I first arrived in Lahore in 1988 as a student, carrying more curiosity than confidence. Some cities introduce themselves with skylines; Lahore introduces itself with layers: history stacked upon history, taste upon taste and a culture that speaks even when no one is speaking. It felt less like a place on a map and more like a living archive: Mughal arches, colonial avenues, crowded bazaars and a strange certainty that the past here is not past.
In that Lahore, spring had its own language, and Basant was its loudest sentence. It was never merely a pastime of kites. It was a collective mood that lifted the city upward. Rooftops turned into meeting grounds. Neighbours who barely exchanged greetings suddenly became teammates, rivals and friends. The sky, crowded with colour, became the one space where class distinctions softened. A child with one small kite and a family with dozens were equally at the mercy of wind, luck and skill. And when the shout of “bo ka ta!” rang out, it carried not hostility but a playful energy that made urban life feel communal again.

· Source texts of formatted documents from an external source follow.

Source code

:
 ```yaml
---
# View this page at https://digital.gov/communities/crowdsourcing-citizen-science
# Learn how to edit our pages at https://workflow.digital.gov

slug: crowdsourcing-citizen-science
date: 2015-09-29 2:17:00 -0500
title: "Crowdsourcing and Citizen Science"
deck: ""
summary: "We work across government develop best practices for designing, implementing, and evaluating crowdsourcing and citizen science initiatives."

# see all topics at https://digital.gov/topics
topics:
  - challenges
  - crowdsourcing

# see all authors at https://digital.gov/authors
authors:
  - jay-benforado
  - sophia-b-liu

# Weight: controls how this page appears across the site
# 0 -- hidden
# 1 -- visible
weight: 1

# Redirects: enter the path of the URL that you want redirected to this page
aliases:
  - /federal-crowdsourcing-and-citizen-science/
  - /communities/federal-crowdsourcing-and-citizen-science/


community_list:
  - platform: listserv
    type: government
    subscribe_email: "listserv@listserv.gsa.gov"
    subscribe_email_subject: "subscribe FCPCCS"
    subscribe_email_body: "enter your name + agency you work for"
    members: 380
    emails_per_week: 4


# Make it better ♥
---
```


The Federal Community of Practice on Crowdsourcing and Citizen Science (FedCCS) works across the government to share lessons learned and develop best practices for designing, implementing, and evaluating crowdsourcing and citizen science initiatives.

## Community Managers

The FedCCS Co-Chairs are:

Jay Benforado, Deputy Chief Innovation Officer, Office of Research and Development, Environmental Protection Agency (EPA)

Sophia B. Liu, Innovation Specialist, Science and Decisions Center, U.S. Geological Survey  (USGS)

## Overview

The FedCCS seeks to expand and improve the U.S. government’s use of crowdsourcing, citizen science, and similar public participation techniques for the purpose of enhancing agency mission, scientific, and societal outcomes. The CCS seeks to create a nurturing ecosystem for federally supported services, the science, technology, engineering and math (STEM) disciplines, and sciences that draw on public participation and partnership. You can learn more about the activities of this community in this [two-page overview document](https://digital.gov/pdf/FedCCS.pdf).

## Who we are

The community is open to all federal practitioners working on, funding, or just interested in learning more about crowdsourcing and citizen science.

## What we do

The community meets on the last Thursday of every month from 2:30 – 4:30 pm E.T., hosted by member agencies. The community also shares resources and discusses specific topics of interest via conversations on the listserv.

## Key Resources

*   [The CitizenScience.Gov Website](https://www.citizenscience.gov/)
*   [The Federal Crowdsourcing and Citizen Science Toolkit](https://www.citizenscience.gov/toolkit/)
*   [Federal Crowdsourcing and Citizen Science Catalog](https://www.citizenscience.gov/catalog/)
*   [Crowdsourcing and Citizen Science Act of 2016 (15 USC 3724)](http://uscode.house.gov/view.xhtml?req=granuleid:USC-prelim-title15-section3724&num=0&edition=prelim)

But traditions do not collapse because they are old; they collapse because we mistreat them. Over time, Basant was infected by a dangerous desire to dominate. String was sharpened, competition turned vicious and celebration began to carry a shadow. Deaths and injuries forced the state into action and as is common in our governance, it chose the bluntest tool: prohibition. As a public-sector university professor, I recognise this reflex. When cheating rises, we tighten surveillance instead of improving assessment. When debate becomes uncomfortable, we restrict speech instead of teaching civic literacy. We often silence the symptom rather than cure the disorder.
Today, talk of Basant’s revival is also talk of a national test. The real issue is not whether Basant should return; it is whether we can host joy responsibly. A meaningful comeback requires more than slogans: firm action against hazardous string, clear rules, visible enforcement and, above all, public cooperation. The government cannot monitor every rooftop, but society can refuse to glorify recklessness.
A safe Basant would do more than brighten Lahore’s skies; it would restore something we are losing: shared space, shared rhythms and shared happiness. Spring will arrive anyway. The question is whether we will greet it with wisdom — or repeat our old mistakes under a prettier sky.